Saved entries:
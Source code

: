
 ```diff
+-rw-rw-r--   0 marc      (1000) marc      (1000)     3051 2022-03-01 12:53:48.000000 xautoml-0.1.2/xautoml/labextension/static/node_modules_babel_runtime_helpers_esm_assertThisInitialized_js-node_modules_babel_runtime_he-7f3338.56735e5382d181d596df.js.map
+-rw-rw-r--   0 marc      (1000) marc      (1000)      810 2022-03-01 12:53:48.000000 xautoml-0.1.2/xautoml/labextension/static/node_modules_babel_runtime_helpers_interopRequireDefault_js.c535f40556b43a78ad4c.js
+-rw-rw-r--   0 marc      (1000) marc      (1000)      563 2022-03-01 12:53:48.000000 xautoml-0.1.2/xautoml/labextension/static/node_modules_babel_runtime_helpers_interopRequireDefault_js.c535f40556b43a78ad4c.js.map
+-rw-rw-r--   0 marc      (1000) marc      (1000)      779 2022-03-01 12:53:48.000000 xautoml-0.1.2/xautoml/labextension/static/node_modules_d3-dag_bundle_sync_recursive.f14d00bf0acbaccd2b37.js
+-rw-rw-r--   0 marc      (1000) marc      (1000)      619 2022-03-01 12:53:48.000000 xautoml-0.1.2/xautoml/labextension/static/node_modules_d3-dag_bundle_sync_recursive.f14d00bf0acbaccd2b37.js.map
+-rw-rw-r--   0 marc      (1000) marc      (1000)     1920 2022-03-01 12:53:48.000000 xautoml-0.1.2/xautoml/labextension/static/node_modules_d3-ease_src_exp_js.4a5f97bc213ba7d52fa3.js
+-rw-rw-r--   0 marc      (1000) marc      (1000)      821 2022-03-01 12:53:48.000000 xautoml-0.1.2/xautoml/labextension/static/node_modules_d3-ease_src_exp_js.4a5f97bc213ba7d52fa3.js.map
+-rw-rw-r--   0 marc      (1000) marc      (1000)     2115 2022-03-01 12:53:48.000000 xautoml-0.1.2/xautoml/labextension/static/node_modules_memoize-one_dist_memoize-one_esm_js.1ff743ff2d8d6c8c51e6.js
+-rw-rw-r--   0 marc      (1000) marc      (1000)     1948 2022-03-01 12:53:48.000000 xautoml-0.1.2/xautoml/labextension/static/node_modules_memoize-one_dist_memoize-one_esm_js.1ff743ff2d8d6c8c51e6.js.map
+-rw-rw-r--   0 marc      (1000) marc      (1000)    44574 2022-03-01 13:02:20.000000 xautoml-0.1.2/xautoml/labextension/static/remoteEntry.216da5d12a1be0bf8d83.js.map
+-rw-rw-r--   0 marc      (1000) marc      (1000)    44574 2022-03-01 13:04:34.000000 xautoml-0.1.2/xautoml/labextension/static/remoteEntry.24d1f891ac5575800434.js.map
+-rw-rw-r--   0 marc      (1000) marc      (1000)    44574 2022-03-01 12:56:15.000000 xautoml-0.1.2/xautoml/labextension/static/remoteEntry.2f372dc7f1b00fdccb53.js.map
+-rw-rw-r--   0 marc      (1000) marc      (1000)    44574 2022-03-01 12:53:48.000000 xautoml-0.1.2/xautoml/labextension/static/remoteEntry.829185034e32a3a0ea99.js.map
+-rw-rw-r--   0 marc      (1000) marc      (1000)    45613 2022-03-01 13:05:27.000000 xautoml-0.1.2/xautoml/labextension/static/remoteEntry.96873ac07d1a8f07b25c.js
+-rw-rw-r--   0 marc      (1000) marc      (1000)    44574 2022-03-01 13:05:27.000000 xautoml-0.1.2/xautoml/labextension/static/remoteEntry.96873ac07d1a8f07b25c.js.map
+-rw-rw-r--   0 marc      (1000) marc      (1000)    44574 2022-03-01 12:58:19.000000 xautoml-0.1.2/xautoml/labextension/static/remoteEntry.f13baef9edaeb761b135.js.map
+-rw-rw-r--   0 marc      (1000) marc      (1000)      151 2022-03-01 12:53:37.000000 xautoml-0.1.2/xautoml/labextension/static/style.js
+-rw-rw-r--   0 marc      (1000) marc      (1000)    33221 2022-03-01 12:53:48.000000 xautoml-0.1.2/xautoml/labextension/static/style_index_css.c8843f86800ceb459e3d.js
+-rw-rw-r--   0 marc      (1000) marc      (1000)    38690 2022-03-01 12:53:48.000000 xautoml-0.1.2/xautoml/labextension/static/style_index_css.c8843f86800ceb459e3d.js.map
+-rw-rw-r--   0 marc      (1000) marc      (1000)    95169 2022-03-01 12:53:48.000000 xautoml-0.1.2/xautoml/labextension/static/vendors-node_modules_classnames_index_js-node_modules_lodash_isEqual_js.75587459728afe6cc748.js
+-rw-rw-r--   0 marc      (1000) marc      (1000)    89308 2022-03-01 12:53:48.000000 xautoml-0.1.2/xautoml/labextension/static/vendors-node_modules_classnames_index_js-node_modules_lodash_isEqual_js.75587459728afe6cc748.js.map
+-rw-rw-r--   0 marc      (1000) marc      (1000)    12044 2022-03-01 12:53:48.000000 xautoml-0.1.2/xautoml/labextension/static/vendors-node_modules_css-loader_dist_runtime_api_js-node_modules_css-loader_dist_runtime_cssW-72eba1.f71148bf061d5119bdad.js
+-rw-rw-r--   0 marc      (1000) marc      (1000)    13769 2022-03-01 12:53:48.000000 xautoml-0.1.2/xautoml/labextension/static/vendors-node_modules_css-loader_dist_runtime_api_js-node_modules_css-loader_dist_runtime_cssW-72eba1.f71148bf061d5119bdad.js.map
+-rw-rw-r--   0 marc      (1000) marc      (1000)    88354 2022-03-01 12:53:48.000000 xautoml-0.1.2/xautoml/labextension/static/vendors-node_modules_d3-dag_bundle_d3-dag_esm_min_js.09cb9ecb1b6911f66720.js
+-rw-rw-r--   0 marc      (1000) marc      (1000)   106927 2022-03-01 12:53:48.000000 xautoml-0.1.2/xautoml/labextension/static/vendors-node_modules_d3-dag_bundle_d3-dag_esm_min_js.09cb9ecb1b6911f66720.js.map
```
...
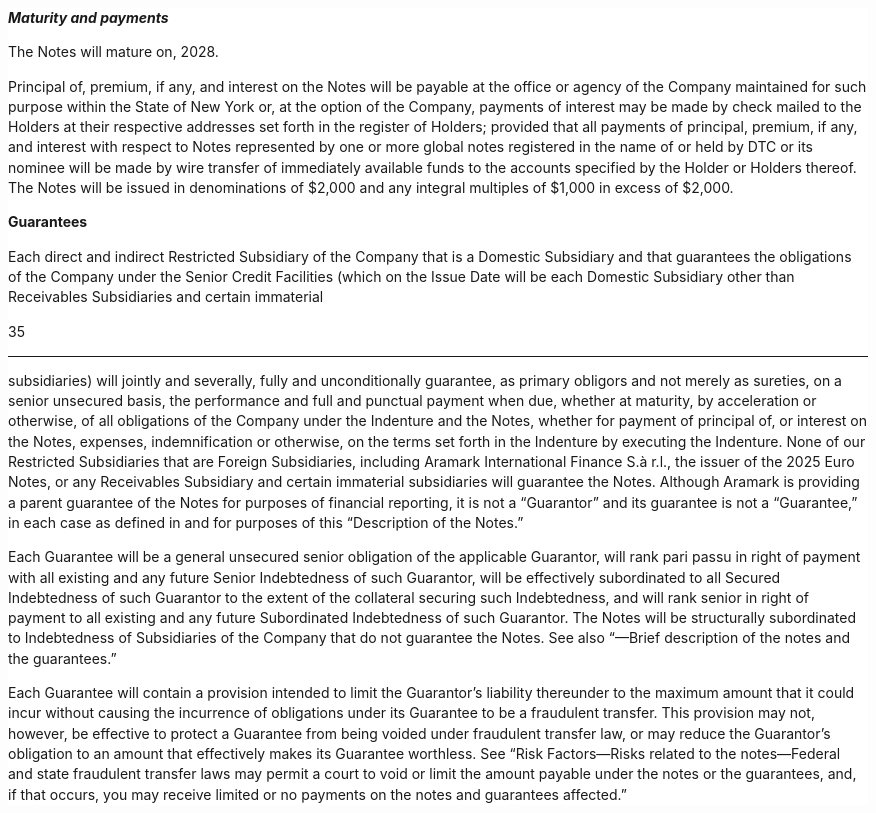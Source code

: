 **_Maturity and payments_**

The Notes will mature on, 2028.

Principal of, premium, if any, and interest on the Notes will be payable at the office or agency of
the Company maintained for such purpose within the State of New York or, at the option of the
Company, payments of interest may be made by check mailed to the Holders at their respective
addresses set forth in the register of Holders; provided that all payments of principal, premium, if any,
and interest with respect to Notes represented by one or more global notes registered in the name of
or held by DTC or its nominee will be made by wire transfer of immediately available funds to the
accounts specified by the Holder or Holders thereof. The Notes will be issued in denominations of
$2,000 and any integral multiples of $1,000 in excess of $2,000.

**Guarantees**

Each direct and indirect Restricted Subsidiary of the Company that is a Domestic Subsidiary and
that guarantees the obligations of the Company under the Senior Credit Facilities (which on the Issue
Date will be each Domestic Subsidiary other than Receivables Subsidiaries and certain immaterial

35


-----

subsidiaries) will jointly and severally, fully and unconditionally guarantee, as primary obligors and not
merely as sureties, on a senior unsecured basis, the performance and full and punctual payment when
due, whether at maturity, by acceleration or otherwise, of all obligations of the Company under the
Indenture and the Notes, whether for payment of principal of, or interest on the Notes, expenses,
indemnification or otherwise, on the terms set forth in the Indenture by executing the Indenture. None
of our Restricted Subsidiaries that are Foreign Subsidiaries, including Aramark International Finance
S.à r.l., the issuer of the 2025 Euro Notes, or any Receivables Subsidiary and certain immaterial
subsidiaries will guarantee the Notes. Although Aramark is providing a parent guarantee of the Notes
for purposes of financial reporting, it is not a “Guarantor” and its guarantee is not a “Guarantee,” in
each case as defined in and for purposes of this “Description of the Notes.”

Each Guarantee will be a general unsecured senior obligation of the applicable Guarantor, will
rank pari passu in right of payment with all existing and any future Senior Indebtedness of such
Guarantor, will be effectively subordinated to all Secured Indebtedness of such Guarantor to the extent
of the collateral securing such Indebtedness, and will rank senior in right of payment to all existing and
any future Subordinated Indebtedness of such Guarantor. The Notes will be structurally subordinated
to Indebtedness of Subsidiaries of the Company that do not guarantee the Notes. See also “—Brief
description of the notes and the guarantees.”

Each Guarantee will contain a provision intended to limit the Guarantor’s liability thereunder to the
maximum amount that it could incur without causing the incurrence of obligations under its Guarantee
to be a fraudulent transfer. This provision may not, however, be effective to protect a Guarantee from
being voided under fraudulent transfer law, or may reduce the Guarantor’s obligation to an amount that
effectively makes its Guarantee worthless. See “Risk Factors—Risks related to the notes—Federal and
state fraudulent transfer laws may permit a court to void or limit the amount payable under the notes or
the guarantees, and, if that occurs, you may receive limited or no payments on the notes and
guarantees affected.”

Task requirements:
Check each line of the entries for "forth" and copy those that have it.

Output below:
addresses set forth in the register of Holders; provided that all payments of principal, premium, if any,
indemnification or otherwise, on the terms set forth in the Indenture by executing the Indenture. None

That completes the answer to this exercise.